South Central Wisconsin
The Museum Archaeology Program involvement in the archaeological investigation of the proposed U.S.H. 12 reconstruction from Middleton to Sauk City began in 1989. Ultimately, a total of 68 archaeological sites were identified. In 1993 and 1994, additional investigation was conducted at 18 of these sites. Only three sites, two pre-contact Native American habitation sites and one Civil War era Post Office, were determined to be eligible for the National Register of Historic Places (NRHP). Additional archaeological work is planned for these three sites prior to the road construction.
Further research at the Native American sites can contribute to the understanding of culture change, trade, and interaction during a period of cultural diversity in south-central Wisconsin. Research will focus on the Middle-to-Late Archaic and Late Woodland occupations.
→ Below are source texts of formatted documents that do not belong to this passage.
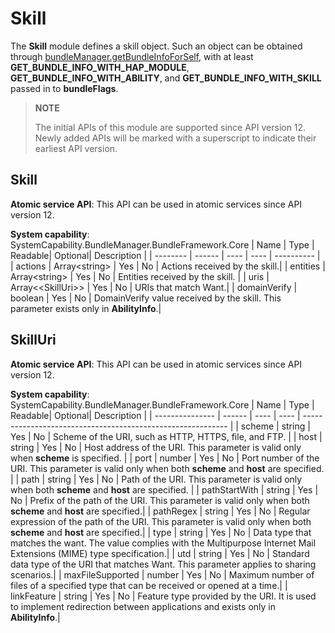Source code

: # Skill

The **Skill** module defines a skill object. Such an object can be obtained through [bundleManager.getBundleInfoForSelf](js-apis-bundleManager.md#bundlemanagergetbundleinfoforself), with at least **GET_BUNDLE_INFO_WITH_HAP_MODULE**, **GET_BUNDLE_INFO_WITH_ABILITY**, and **GET_BUNDLE_INFO_WITH_SKILL** passed in to **bundleFlags**.

> **NOTE**
>
> The initial APIs of this module are supported since API version 12. Newly added APIs will be marked with a superscript to indicate their earliest API version.


## Skill

**Atomic service API**: This API can be used in atomic services since API version 12.

**System capability**: SystemCapability.BundleManager.BundleFramework.Core
| Name    | Type  | Readable| Optional| Description      |
| -------- | ------ | ---- | ---- | ---------- |
| actions     | Array\<string> | Yes  | No  | Actions received by the skill.|
| entities    | Array\<string> | Yes  | No  | Entities received by the skill.  |
| uris | Array<\<SkillUri>> | Yes  | No  | URIs that match Want.|
| domainVerify     | boolean | Yes  | No  | DomainVerify value received by the skill. This parameter exists only in **AbilityInfo**.|

## SkillUri

**Atomic service API**: This API can be used in atomic services since API version 12.

**System capability**: SystemCapability.BundleManager.BundleFramework.Core
| Name           | Type  | Readable| Optional| Description                                                       |
| --------------- | ------ | ---- | ---- | ----------------------------------------------------------- |
| scheme          | string | Yes  | No  | Scheme of the URI, such as HTTP, HTTPS, file, and FTP.         |
| host            | string | Yes  | No  | Host address of the URI. This parameter is valid only when **scheme** is specified.           |
| port            | number | Yes  | No  | Port number of the URI. This parameter is valid only when both **scheme** and **host** are specified.  |
| path            | string | Yes  | No  | Path of the URI. This parameter is valid only when both **scheme** and **host** are specified.  |
| pathStartWith   | string | Yes  | No  | Prefix of the path of the URI. This parameter is valid only when both **scheme** and **host** are specified.|
| pathRegex       | string | Yes  | No  | Regular expression of the path of the URI. This parameter is valid only when both **scheme** and **host** are specified.|
| type            | string | Yes  | No  | Data type that matches the want. The value complies with the Multipurpose Internet Mail Extensions (MIME) type specification.|
| utd             | string | Yes  | No  | Standard data type of the URI that matches Want. This parameter applies to sharing scenarios.|
| maxFileSupported | number   | Yes  | No  | Maximum number of files of a specified type that can be received or opened at a time.|
| linkFeature     | string | Yes  | No  | Feature type provided by the URI. It is used to implement redirection between applications and exists only in **AbilityInfo**.|
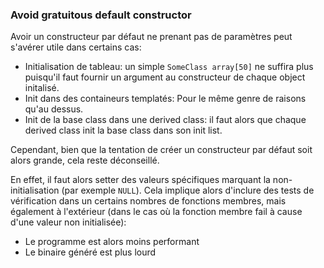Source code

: ### Avoid gratuitous default constructor

Avoir un constructeur par défaut ne prenant pas de paramètres peut s'avérer utile dans certains cas:
* Initialisation de tableau: un simple `SomeClass array[50]` ne suffira plus puisqu'il faut fournir un argument au constructeur de chaque object initalisé.
* Init dans des containeurs templatés: Pour le même genre de raisons qu'au dessus.
* Init de la base class dans une derived class: il faut alors que chaque derived class init la base class dans son init list.

Cependant, bien que la tentation de créer un constructeur par défaut soit alors grande, cela reste déconseillé.

En effet, il faut alors setter des valeurs spécifiques marquant la non-initialisation (par exemple `NULL`).
Cela implique alors d'inclure des tests de vérification dans un certains nombres de fonctions membres, mais également à l'extérieur (dans le cas où la fonction membre fail à cause d'une valeur non initialisée):
* Le programme est alors moins performant
* Le binaire généré est plus lourd
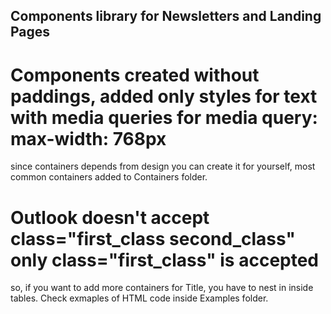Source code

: ## Components library for Newsletters and Landing Pages

# Components created without paddings, added only styles for text with media queries for media query: max-width: 768px
  since containers depends from design you can create it for yourself,
  most common containers added to Containers folder.

# Outlook doesn't accept class="first_class second_class" only class="first_class" is accepted
  so, if you want to add more containers for Title, you have to nest in inside tables.
  Check exmaples of HTML code inside Examples folder.

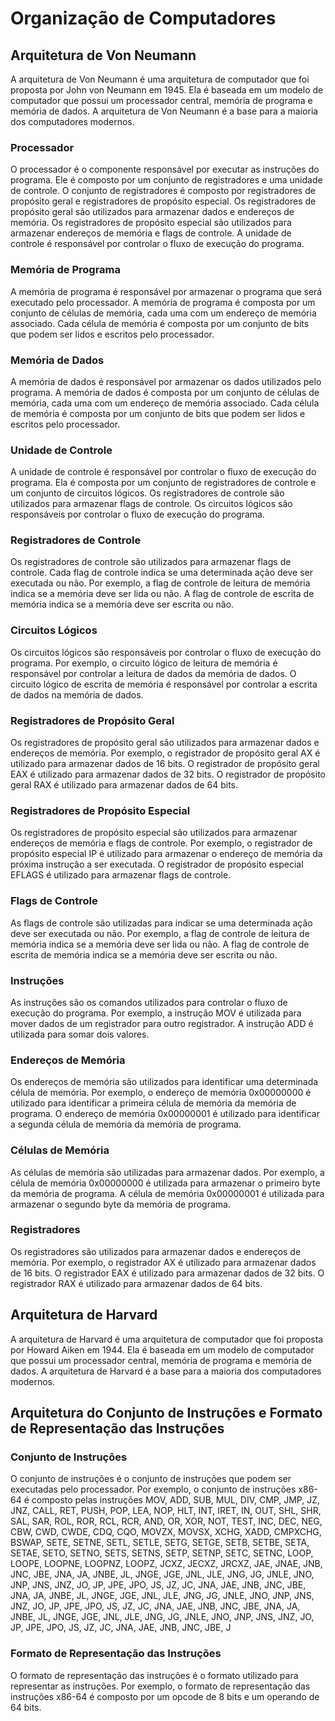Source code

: # Organização de Computadores

## Arquitetura de Von Neumann
A arquitetura de Von Neumann é uma arquitetura de computador que foi proposta por John von Neumann em 1945. Ela é baseada em um modelo de computador que possui um processador central, memória de programa e memória de dados. A arquitetura de Von Neumann é a base para a maioria dos computadores modernos.

### Processador
O processador é o componente responsável por executar as instruções do programa. Ele é composto por um conjunto de registradores e uma unidade de controle. O conjunto de registradores é composto por registradores de propósito geral e registradores de propósito especial. Os registradores de propósito geral são utilizados para armazenar dados e endereços de memória. Os registradores de propósito especial são utilizados para armazenar endereços de memória e flags de controle. A unidade de controle é responsável por controlar o fluxo de execução do programa.

### Memória de Programa
A memória de programa é responsável por armazenar o programa que será executado pelo processador. A memória de programa é composta por um conjunto de células de memória, cada uma com um endereço de memória associado. Cada célula de memória é composta por um conjunto de bits que podem ser lidos e escritos pelo processador.

### Memória de Dados
A memória de dados é responsável por armazenar os dados utilizados pelo programa. A memória de dados é composta por um conjunto de células de memória, cada uma com um endereço de memória associado. Cada célula de memória é composta por um conjunto de bits que podem ser lidos e escritos pelo processador.

### Unidade de Controle
A unidade de controle é responsável por controlar o fluxo de execução do programa. Ela é composta por um conjunto de registradores de controle e um conjunto de circuitos lógicos. Os registradores de controle são utilizados para armazenar flags de controle. Os circuitos lógicos são responsáveis por controlar o fluxo de execução do programa.

### Registradores de Controle
Os registradores de controle são utilizados para armazenar flags de controle. Cada flag de controle indica se uma determinada ação deve ser executada ou não. Por exemplo, a flag de controle de leitura de memória indica se a memória deve ser lida ou não. A flag de controle de escrita de memória indica se a memória deve ser escrita ou não.

### Circuitos Lógicos
Os circuitos lógicos são responsáveis por controlar o fluxo de execução do programa. Por exemplo, o circuito lógico de leitura de memória é responsável por controlar a leitura de dados da memória de dados. O circuito lógico de escrita de memória é responsável por controlar a escrita de dados na memória de dados.

### Registradores de Propósito Geral
Os registradores de propósito geral são utilizados para armazenar dados e endereços de memória. Por exemplo, o registrador de propósito geral AX é utilizado para armazenar dados de 16 bits. O registrador de propósito geral EAX é utilizado para armazenar dados de 32 bits. O registrador de propósito geral RAX é utilizado para armazenar dados de 64 bits.

### Registradores de Propósito Especial
Os registradores de propósito especial são utilizados para armazenar endereços de memória e flags de controle. Por exemplo, o registrador de propósito especial IP é utilizado para armazenar o endereço de memória da próxima instrução a ser executada. O registrador de propósito especial EFLAGS é utilizado para armazenar flags de controle.

### Flags de Controle
As flags de controle são utilizadas para indicar se uma determinada ação deve ser executada ou não. Por exemplo, a flag de controle de leitura de memória indica se a memória deve ser lida ou não. A flag de controle de escrita de memória indica se a memória deve ser escrita ou não.

### Instruções
As instruções são os comandos utilizados para controlar o fluxo de execução do programa. Por exemplo, a instrução MOV é utilizada para mover dados de um registrador para outro registrador. A instrução ADD é utilizada para somar dois valores.

### Endereços de Memória
Os endereços de memória são utilizados para identificar uma determinada célula de memória. Por exemplo, o endereço de memória 0x00000000 é utilizado para identificar a primeira célula de memória da memória de programa. O endereço de memória 0x00000001 é utilizado para identificar a segunda célula de memória da memória de programa.

### Células de Memória
As células de memória são utilizadas para armazenar dados. Por exemplo, a célula de memória 0x00000000 é utilizada para armazenar o primeiro byte da memória de programa. A célula de memória 0x00000001 é utilizada para armazenar o segundo byte da memória de programa.

### Registradores
Os registradores são utilizados para armazenar dados e endereços de memória. Por exemplo, o registrador AX é utilizado para armazenar dados de 16 bits. O registrador EAX é utilizado para armazenar dados de 32 bits. O registrador RAX é utilizado para armazenar dados de 64 bits.

## Arquitetura de Harvard
A arquitetura de Harvard é uma arquitetura de computador que foi proposta por Howard Aiken em 1944. Ela é baseada em um modelo de computador que possui um processador central, memória de programa e memória de dados. A arquitetura de Harvard é a base para a maioria dos computadores modernos.

## Arquitetura do Conjunto de Instruções e Formato de Representação das Instruções

### Conjunto de Instruções
O conjunto de instruções é o conjunto de instruções que podem ser executadas pelo processador. Por exemplo, o conjunto de instruções x86-64 é composto pelas instruções MOV, ADD, SUB, MUL, DIV, CMP, JMP, JZ, JNZ, CALL, RET, PUSH, POP, LEA, NOP, HLT, INT, IRET, IN, OUT, SHL, SHR, SAL, SAR, ROL, ROR, RCL, RCR, AND, OR, XOR, NOT, TEST, INC, DEC, NEG, CBW, CWD, CWDE, CDQ, CQO, MOVZX, MOVSX, XCHG, XADD, CMPXCHG, BSWAP, SETE, SETNE, SETL, SETLE, SETG, SETGE, SETB, SETBE, SETA, SETAE, SETO, SETNO, SETS, SETNS, SETP, SETNP, SETC, SETNC, LOOP, LOOPE, LOOPNE, LOOPNZ, LOOPZ, JCXZ, JECXZ, JRCXZ, JAE, JNAE, JNB, JNC, JBE, JNA, JA, JNBE, JL, JNGE, JGE, JNL, JLE, JNG, JG, JNLE, JNO, JNP, JNS, JNZ, JO, JP, JPE, JPO, JS, JZ, JC, JNA, JAE, JNB, JNC, JBE, JNA, JA, JNBE, JL, JNGE, JGE, JNL, JLE, JNG, JG, JNLE, JNO, JNP, JNS, JNZ, JO, JP, JPE, JPO, JS, JZ, JC, JNA, JAE, JNB, JNC, JBE, JNA, JA, JNBE, JL, JNGE, JGE, JNL, JLE, JNG, JG, JNLE, JNO, JNP, JNS, JNZ, JO, JP, JPE, JPO, JS, JZ, JC, JNA, JAE, JNB, JNC, JBE, J

### Formato de Representação das Instruções
O formato de representação das instruções é o formato utilizado para representar as instruções. Por exemplo, o formato de representação das instruções x86-64 é composto por um opcode de 8 bits e um operando de 64 bits.
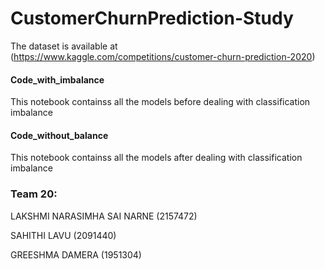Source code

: # CustomerChurnPrediction-Study

The dataset is available at
(https://www.kaggle.com/competitions/customer-churn-prediction-2020)

#### Code_with_imbalance
This notebook containss all the models before dealing with classification imbalance


#### Code_without_balance
This notebook containss all the models after dealing with classification imbalance



### Team 20:
LAKSHMI NARASIMHA SAI NARNE (2157472) 

SAHITHI LAVU (2091440) 

GREESHMA DAMERA (1951304)
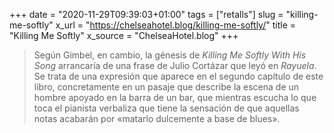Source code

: +++
date = "2020-11-29T09:39:03+01:00"
tags = ["retalls"]
slug = "killing-me-softly"
x_url = "https://chelseahotel.blog/killing-me-softly/"
title = "Killing Me Softly"
x_source = "ChelseaHotel.blog"
+++


> Según Gimbel, en cambio, la génesis de *Killing Me Softly With His Song* arrancaría de una frase de Julio Cortázar que leyó en *Rayuela*. Se trata de una expresión que aparece en el segundo capítulo de este libro, concretamente en un pasaje que describe la escena de un hombre apoyado en la barra de un bar, que mientras escucha lo que toca el pianista verbaliza que tiene la sensación de que aquellas notas acabarán por «matarlo dulcemente a base de blues».
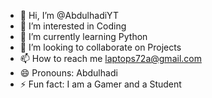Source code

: - 👋 Hi, I’m @AbdulhadiYT
- 👀 I’m interested in Coding
- 🌱 I’m currently learning Python
- 💞️ I’m looking to collaborate on Projects
- 📫 How to reach me laptops72a@gmail.com
- 😄 Pronouns: Abdulhadi
- ⚡ Fun fact: I am a Gamer and a Student

<!---
AbdulhadiYT/AbdulhadiYT is a ✨ special ✨ repository because its `README.md` (this file) appears on your GitHub profile.
You can click the Preview link to take a look at your changes.
--->
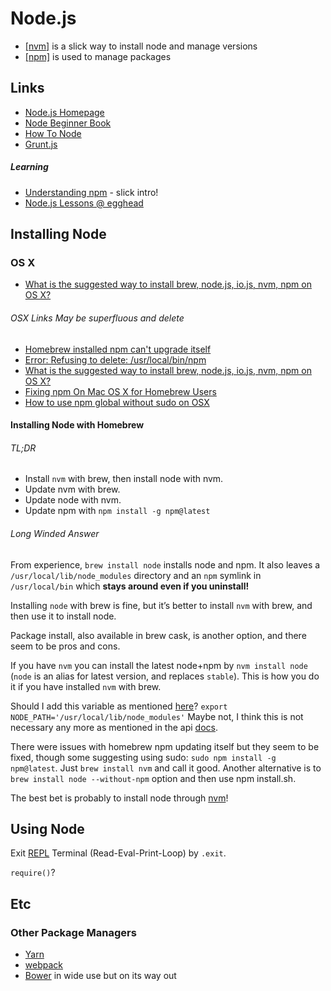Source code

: # Node.js

* [[nvm]](nvm) is a slick way to install node and manage versions
* [[npm]](npm) is used to manage packages

## Links

* [Node.js Homepage](https://nodejs.org/)
* [Node Beginner Book](http://www.nodebeginner.org/)
* [How To Node](http://howtonode.org/)
* [Grunt.js](http://gruntjs.com/)

##### Learning

* [Understanding npm](https://unpm.nodesource.com/) - slick intro!
* [Node.js Lessons @ egghead](https://egghead.io/technologies/node)


## Installing Node

### OS X

* [What is the suggested way to install brew, node.js, io.js, nvm, npm on OS X?](https://stackoverflow.com/questions/28017374/what-is-the-suggested-way-to-install-brew-node-js-io-js-nvm-npm-on-os-x)

###### OSX Links May be superfluous and delete

* [Homebrew installed npm can't upgrade itself](https://github.com/Homebrew/homebrew/issues/22408)
* [Error: Refusing to delete: /usr/local/bin/npm](https://github.com/npm/npm/issues/3794)
* [What is the suggested way to install brew, node.js, io.js, nvm, npm on OS X?](https://stackoverflow.com/questions/28017374/what-is-the-suggested-way-to-install-brew-node-js-io-js-nvm-npm-on-os-x)
* [Fixing npm On Mac OS X for Homebrew Users](https://gist.github.com/DanHerbert/9520689)
* [How to use npm global without sudo on OSX](http://www.johnpapa.net/how-to-use-npm-global-without-sudo-on-osx/)

#### Installing Node with Homebrew

###### TL;DR

* Install `nvm` with brew, then install node with nvm.
* Update nvm with brew.
* Update node with nvm.
* Update npm with `npm install -g npm@latest`

###### Long Winded Answer

From experience, `brew install node` installs node and npm. It also leaves a `/usr/local/lib/node_modules` directory and an `npm` symlink in `/usr/local/bin` which __stays around even if you uninstall!__

Installing `node` with brew is fine, but it’s better to install `nvm` with brew, and then use it to install node.

Package install, also available in brew cask, is another option, and there seem to be pros and cons.

If you have `nvm` you can install the latest node+npm by `nvm install node` (`node` is an alias for latest version, and replaces `stable`). This is how you do it if you have installed `nvm` with brew.

Should I add this variable as mentioned [here](https://stackoverflow.com/questions/11177954/how-do-i-completely-uninstall-node-js-and-reinstall-from-beginning-mac-os-x)?
`export NODE_PATH='/usr/local/lib/node_modules'`
Maybe not, I think this is not necessary any more as mentioned in the api [docs](https://nodejs.org/api/modules.html).

There were issues with homebrew npm updating itself but they seem to be fixed, though some suggesting using sudo: `sudo npm install -g npm@latest`. Just `brew install nvm` and call it good. Another alternative is to `brew install node --without-npm` option and then use npm install.sh.

The best bet is probably to install node through [nvm](nvm)!


## Using Node

Exit [REPL](https://nodejs.org/api/repl.html) Terminal (Read-Eval-Print-Loop) by `.exit`.

`require()`?


## Etc

### Other Package Managers

* [Yarn](https://yarnpkg.com/en/)
* [webpack](https://webpack.js.org/)
* [Bower](https://bower.io/) in wide use but on its way out
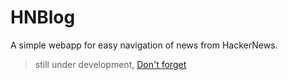 # HNBlog
A simple webapp for easy navigation of news from HackerNews.


> still under development, [Don't forget](https://www.devmaesters.com/blog/15)
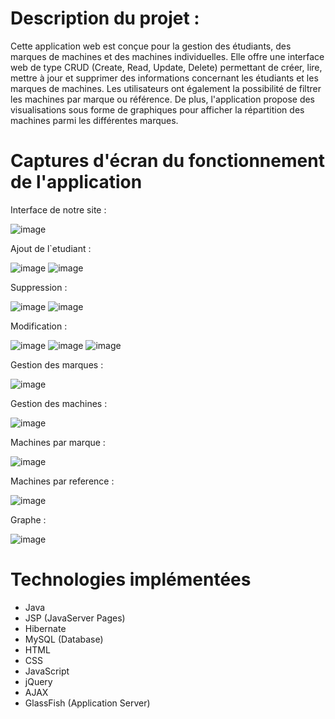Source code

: # Description du projet :

Cette application web est conçue pour la gestion des étudiants, des marques de machines et des machines individuelles. Elle offre une interface web de type CRUD (Create, Read, Update, Delete) permettant de créer, lire, mettre à jour et supprimer des informations concernant les étudiants et les marques de machines. Les utilisateurs ont également la possibilité de filtrer les machines par marque ou référence. De plus, l'application propose des visualisations sous forme de graphiques pour afficher la répartition des machines parmi les différentes marques.

# Captures d'écran du fonctionnement de l'application

Interface de notre site :

![image](https://github.com/issamlahrech/ajaxtp/assets/147448984/ae684dd3-a2c3-462b-b6e9-51ff7fa7801e)

Ajout de l`etudiant :

![image](https://github.com/issamlahrech/ajaxtp/assets/147448984/c0b18fd5-93ef-4df3-b969-149eb4d95682)
![image](https://github.com/issamlahrech/ajaxtp/assets/147448984/51020e79-ca74-48a2-a69f-1cf4ffa0c936)

Suppression :

![image](https://github.com/issamlahrech/ajaxtp/assets/147448984/23bd9468-a029-4132-98d0-e95d726fa1aa)
![image](https://github.com/issamlahrech/ajaxtp/assets/147448984/e46340d4-cc2d-49fa-bb0e-f5eb2c1673f7)

Modification :

![image](https://github.com/issamlahrech/ajaxtp/assets/147448984/7f1efefd-c5f7-4276-a3f0-f75491b592c8)
![image](https://github.com/issamlahrech/ajaxtp/assets/147448984/45882ced-c2e7-4578-965f-88ed31fe2fbd)
![image](https://github.com/issamlahrech/ajaxtp/assets/147448984/37af7a4d-d573-476f-be94-545ce9872345)

Gestion des marques :

![image](https://github.com/issamlahrech/ajaxtp/assets/147448984/c60a8b5f-2a6d-45fa-9227-1df334fbebbf)

Gestion des machines :

![image](https://github.com/issamlahrech/ajaxtp/assets/147448984/b88d0228-7ec3-4406-96ba-5618c6edb826)

Machines par marque :

![image](https://github.com/issamlahrech/ajaxtp/assets/147448984/8511a48d-97a2-4d0b-82dd-b9bcacbf71ec)

Machines par reference :

![image](https://github.com/issamlahrech/ajaxtp/assets/147448984/ba0a402b-16f1-4ec0-bf5e-be7412171e04)

Graphe :

![image](https://github.com/issamlahrech/ajaxtp/assets/147448984/ce7baae9-4e0b-410a-b1ff-e95366ad55f7)

# Technologies implémentées
- Java
- JSP (JavaServer Pages)
- Hibernate
- MySQL (Database)
- HTML
- CSS
- JavaScript
- jQuery
- AJAX
- GlassFish (Application Server)











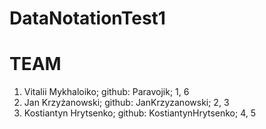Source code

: # DataNotationTest1
# TEAM

1. Vitalii Mykhaloiko; github: Paravojik; 1, 6
1. Jan Krzyżanowski; github: JanKrzyzanowski; 2, 3
1. Kostiantyn Hrytsenko; github: KostiantynHrytsenko; 4, 5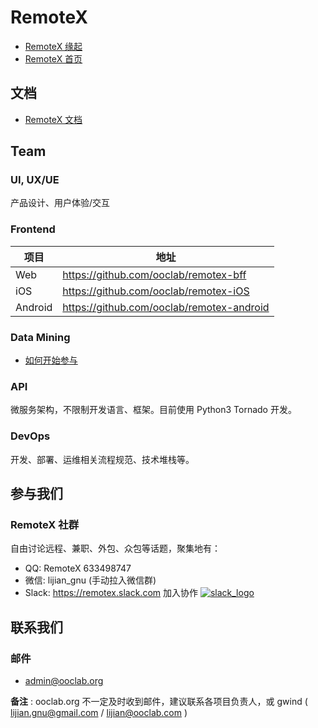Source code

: # RemoteX

- [RemoteX 缘起](OLD/origin.md)
- [RemoteX 首页](https://remotex.ooclab.org)


## 文档

- [RemoteX 文档](docs)


## Team

### UI, UX/UE

产品设计、用户体验/交互

### Frontend

| 项目 | 地址 |
|-------|-----|
| Web | https://github.com/ooclab/remotex-bff |
| iOS | https://github.com/ooclab/remotex-iOS |
| Android | https://github.com/ooclab/remotex-android |

### Data Mining

- [如何开始参与](https://gitlab.com/ooclab/remotex/spider/start)

### API

微服务架构，不限制开发语言、框架。目前使用 Python3 Tornado 开发。

### DevOps

开发、部署、运维相关流程规范、技术堆栈等。

## 参与我们

### RemoteX 社群

自由讨论远程、兼职、外包、众包等话题，聚集地有：

- QQ: RemoteX 633498747
- 微信: lijian_gnu (手动拉入微信群)
- Slack: https://remotex.slack.com 加入协作 [![slack_logo](docs/imgs/slack_logo.png)](http://t.cn/RXxTqF0)


## 联系我们

### 邮件

- admin@ooclab.org

**备注** : ooclab.org 不一定及时收到邮件，建议联系各项目负责人，或 gwind ( lijian.gnu@gmail.com / lijian@ooclab.com )
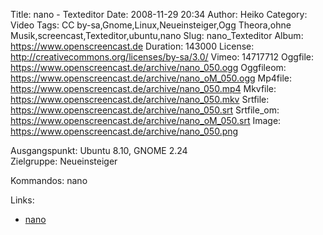 Title: nano - Texteditor
Date: 2008-11-29 20:34
Author: Heiko
Category: Video
Tags: CC by-sa,Gnome,Linux,Neueinsteiger,Ogg Theora,ohne Musik,screencast,Texteditor,ubuntu,nano
Slug: nano_Texteditor
Album: https://www.openscreencast.de
Duration: 143000
License: http://creativecommons.org/licenses/by-sa/3.0/
Vimeo: 14717712
Oggfile: https://www.openscreencast.de/archive/nano_050.ogg
Oggfileom: https://www.openscreencast.de/archive/nano_oM_050.ogg
Mp4file: https://www.openscreencast.de/archive/nano_050.mp4
Mkvfile: https://www.openscreencast.de/archive/nano_050.mkv
Srtfile: https://www.openscreencast.de/archive/nano_050.srt
Srtfile_om: https://www.openscreencast.de/archive/nano_oM_050.srt
Image: https://www.openscreencast.de/archive/nano_050.png

Ausgangspunkt: Ubuntu 8.10, GNOME 2.24  
Zielgruppe: Neueinsteiger  

Kommandos: nano

Links:

  * [nano](http://de.wikipedia.org/wiki/Nano_\(Texteditor\))

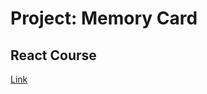 # Project: Memory Card
## React Course
[Link](https://www.theodinproject.com/lessons/node-path-react-new-memory-card)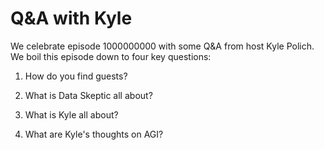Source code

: # Q&A with Kyle

We celebrate episode 1000000000 with some Q&A from host Kyle Polich.  We 
boil this episode down to four key questions:

1) How do you find guests?

2) What is Data Skeptic all about?

3) What is Kyle all about?

4) What are Kyle's thoughts on AGI?

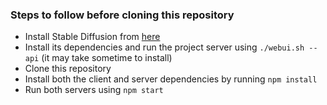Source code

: ### Steps to follow before cloning this repository
- Install Stable Diffusion from [here](https://github.com/AUTOMATIC1111/stable-diffusion-webui)
- Install its dependencies and run the project server using `./webui.sh --api` (it may take sometime to install)
- Clone this repository
- Install both the client and server dependencies by running `npm install`
- Run both servers using `npm start`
Many questions remain unanswered for these stages, such as site distribution, community plan, changes in population size, interrelationship between groups, material culture assemblages, and subsistence strategies.
The Aldens Corners Post Office provides an opportunity to study a rural crossroads community of German immigrants that existed between 1860 and 1879. A post office, as a symbol of the federal government, was important to the birth and growth of a small community. Research at the site will provide an inventory the material culture of a mid to late 19th century business and residence of short duration, as well as, enable the study of social and economic status, diet, and ethnicity of the residents. The Alden's Corners Post Office is unique for the region, as no other post office sites in a non-military setting, have been studied.